Find the string "スチレンブタジエンゴム" in the records. Copy every line it appears in.

Saved entries

::::::::

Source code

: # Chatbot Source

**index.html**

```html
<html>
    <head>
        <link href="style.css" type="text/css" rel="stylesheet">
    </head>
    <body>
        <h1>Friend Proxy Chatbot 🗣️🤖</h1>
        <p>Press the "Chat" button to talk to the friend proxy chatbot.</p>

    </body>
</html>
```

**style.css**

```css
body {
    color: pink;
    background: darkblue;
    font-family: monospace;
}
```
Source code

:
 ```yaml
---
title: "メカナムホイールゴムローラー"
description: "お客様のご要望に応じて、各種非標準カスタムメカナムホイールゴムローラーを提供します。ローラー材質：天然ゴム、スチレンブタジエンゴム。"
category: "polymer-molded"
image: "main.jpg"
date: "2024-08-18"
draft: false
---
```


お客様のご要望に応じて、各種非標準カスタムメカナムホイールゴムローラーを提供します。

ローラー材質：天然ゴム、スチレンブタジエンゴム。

::::::::

### EXERCISE RESPONSE:
description: "お客様のご要望に応じて、各種非標準カスタムメカナムホイールゴムローラーを提供します。ローラー材質：天然ゴム、スチレンブタジエンゴム。"
ローラー材質：天然ゴム、スチレンブタジエンゴム。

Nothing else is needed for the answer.